Tag Archives: jeremy corbyn

The irony behind tonight’s Corbyn media firestorm

By Jeremy Corbyn’s standards, it was actually quite a good speech. Pink News has the video here. He was engaged, clearly speaking from the heart. He talked about having saved a Gay Centre from attack by National Front types decades before gay rights became fashionable. And then, in true Corbyn fashion, he has to go and ruin it all by concluding:

Our defence of you is a defence of all of humanity and the right of people to practise the life they want to practise, rather than be criminalised, brutalised and murdered, simply because they chose to be gay, they chose to be lesbian, they were LGBT in any form

Obviously, being gay isn’t some kind of lifestyle choice.

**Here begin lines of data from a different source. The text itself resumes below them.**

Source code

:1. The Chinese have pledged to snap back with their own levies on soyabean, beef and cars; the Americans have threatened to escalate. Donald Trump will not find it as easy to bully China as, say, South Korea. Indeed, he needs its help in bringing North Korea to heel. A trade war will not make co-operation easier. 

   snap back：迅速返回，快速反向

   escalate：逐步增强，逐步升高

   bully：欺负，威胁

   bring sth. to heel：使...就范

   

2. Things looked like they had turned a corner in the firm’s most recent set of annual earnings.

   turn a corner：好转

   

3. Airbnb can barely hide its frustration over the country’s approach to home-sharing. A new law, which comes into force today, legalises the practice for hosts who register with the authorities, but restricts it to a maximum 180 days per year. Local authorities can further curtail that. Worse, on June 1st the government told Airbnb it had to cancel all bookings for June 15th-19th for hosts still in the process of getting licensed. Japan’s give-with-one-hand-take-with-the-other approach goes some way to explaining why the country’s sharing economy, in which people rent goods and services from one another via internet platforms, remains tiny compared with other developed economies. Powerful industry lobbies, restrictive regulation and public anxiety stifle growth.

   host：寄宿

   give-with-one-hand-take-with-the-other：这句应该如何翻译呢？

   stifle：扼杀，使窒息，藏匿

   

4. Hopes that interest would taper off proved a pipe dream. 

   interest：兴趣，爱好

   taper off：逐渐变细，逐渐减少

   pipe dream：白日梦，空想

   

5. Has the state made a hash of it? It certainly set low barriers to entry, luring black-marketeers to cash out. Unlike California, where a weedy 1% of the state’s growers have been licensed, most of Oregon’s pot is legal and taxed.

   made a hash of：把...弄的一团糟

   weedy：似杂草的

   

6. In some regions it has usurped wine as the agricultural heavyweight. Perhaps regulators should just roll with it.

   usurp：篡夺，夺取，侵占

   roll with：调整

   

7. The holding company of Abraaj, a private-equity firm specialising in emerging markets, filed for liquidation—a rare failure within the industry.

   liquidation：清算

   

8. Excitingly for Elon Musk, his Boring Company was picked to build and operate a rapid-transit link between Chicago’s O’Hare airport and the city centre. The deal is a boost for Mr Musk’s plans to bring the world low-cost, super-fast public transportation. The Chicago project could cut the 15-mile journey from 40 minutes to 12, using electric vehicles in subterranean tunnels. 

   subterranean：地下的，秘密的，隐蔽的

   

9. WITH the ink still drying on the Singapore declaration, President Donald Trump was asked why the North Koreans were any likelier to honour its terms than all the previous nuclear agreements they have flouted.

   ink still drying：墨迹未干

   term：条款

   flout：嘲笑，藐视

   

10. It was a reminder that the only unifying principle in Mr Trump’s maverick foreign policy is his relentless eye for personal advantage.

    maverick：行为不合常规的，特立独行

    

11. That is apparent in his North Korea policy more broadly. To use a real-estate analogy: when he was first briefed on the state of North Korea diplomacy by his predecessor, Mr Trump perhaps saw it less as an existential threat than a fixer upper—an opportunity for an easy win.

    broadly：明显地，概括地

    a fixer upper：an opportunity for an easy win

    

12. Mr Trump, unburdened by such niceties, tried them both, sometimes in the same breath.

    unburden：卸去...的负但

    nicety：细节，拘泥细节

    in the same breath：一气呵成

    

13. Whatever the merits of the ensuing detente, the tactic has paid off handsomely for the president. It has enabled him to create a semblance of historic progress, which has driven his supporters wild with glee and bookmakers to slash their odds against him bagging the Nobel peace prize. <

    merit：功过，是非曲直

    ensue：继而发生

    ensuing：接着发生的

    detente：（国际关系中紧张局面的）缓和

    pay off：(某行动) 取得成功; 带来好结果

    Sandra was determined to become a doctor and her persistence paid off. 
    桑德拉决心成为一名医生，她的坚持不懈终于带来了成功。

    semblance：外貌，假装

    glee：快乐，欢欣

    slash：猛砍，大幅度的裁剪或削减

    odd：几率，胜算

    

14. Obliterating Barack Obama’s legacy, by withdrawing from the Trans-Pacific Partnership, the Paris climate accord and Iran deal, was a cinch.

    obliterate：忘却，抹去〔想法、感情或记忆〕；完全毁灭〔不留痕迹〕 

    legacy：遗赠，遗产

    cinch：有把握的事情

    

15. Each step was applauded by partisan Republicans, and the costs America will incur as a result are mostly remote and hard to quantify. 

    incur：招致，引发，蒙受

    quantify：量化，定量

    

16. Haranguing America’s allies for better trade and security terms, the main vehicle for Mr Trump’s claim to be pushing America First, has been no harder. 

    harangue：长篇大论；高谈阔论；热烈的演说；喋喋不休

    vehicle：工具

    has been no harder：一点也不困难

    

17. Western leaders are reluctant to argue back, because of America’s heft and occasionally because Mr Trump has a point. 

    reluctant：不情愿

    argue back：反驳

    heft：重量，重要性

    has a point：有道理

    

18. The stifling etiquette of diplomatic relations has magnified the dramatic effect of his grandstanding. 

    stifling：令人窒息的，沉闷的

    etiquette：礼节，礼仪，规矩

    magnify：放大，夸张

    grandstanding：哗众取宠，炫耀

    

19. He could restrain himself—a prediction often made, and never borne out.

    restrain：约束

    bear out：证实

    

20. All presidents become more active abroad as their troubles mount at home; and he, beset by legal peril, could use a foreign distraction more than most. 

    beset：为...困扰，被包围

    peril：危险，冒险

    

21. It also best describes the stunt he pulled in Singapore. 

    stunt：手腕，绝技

You don’t choose it any more than you choose your eye pr skin colour or whether you are right or left handed. It is how you are born. Everything about Jeremy Corbyn’s voting record on LGBT issues over the years suggests he knows that and that he genuinely mis-spoke tonight. Let’s face it, it’s not the first time he’s snatched disaster from the jaws of opportunity.

He should be aware that any inference that your sexual orientation or gender identity is a choice plays into the hands of those who wish to roll back the decades of progress. It is also deeply upsetting to LGBT people.

It’s even more upsetting when it’s being gleefully amplified all over the place by the right wing press and Tory LGBT groups.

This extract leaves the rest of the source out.